- [EXERCISE] Go through the records, and copy each line in which the string "semplici" is present.
═════ RECORDS PROVIDED ═════
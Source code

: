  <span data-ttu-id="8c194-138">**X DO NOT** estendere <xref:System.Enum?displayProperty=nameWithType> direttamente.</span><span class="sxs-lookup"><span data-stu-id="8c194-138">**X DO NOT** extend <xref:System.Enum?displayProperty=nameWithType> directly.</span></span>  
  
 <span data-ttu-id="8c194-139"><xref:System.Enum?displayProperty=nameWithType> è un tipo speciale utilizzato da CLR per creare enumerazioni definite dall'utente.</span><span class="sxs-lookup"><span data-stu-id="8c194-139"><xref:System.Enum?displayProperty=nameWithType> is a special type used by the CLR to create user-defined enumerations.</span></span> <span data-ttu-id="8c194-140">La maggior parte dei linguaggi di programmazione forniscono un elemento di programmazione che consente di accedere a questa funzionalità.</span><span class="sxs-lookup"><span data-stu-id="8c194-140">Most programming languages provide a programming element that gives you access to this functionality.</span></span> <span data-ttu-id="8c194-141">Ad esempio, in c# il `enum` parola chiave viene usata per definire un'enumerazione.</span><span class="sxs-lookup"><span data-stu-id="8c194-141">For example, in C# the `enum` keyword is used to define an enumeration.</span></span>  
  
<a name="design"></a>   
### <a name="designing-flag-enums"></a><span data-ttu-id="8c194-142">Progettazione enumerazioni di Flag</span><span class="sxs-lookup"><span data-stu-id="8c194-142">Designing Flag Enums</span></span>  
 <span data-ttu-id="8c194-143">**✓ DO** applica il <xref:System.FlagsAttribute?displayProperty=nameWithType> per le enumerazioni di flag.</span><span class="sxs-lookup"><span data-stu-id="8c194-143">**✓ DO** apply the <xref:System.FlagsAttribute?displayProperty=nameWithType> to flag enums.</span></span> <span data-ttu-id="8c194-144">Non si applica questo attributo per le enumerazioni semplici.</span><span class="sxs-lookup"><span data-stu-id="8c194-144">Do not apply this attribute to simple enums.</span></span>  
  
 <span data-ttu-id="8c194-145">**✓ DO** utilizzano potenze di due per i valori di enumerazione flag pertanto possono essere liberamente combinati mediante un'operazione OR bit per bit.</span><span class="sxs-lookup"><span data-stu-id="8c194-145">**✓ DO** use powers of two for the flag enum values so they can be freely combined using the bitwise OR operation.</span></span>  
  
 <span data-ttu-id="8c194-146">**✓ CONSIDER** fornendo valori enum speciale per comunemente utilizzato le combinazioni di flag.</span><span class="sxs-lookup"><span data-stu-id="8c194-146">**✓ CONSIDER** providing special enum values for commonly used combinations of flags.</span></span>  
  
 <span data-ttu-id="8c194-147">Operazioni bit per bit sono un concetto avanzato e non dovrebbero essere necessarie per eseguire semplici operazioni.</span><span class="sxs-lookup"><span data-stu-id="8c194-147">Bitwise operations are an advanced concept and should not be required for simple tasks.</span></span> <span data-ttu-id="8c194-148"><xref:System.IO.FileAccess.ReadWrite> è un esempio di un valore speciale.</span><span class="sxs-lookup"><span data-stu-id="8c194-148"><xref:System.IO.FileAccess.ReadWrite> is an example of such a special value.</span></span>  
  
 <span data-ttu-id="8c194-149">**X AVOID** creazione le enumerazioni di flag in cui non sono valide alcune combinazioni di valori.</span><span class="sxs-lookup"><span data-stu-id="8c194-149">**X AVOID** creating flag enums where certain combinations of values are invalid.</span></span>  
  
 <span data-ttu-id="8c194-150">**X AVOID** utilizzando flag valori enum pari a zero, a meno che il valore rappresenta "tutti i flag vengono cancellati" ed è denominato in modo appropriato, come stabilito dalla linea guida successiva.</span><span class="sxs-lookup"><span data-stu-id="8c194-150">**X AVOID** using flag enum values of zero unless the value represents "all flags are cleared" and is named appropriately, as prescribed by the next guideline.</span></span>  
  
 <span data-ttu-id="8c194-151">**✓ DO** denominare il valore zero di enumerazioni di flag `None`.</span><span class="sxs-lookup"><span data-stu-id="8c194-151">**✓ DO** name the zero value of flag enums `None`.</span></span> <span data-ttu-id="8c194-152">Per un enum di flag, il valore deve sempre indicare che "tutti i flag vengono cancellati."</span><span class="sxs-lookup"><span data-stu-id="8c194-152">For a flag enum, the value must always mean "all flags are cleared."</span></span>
═════
- [TASK ANSWER]
 <span data-ttu-id="8c194-143">**✓ DO** applica il <xref:System.FlagsAttribute?displayProperty=nameWithType> per le enumerazioni di flag.</span><span class="sxs-lookup"><span data-stu-id="8c194-143">**✓ DO** apply the <xref:System.FlagsAttribute?displayProperty=nameWithType> to flag enums.</span></span> <span data-ttu-id="8c194-144">Non si applica questo attributo per le enumerazioni semplici.</span><span class="sxs-lookup"><span data-stu-id="8c194-144">Do not apply this attribute to simple enums.</span></span>  
 <span data-ttu-id="8c194-147">Operazioni bit per bit sono un concetto avanzato e non dovrebbero essere necessarie per eseguire semplici operazioni.</span><span class="sxs-lookup"><span data-stu-id="8c194-147">Bitwise operations are an advanced concept and should not be required for simple tasks.</span></span> <span data-ttu-id="8c194-148"><xref:System.IO.FileAccess.ReadWrite> è un esempio di un valore speciale.</span><span class="sxs-lookup"><span data-stu-id="8c194-148"><xref:System.IO.FileAccess.ReadWrite> is an example of such a special value.</span></span>  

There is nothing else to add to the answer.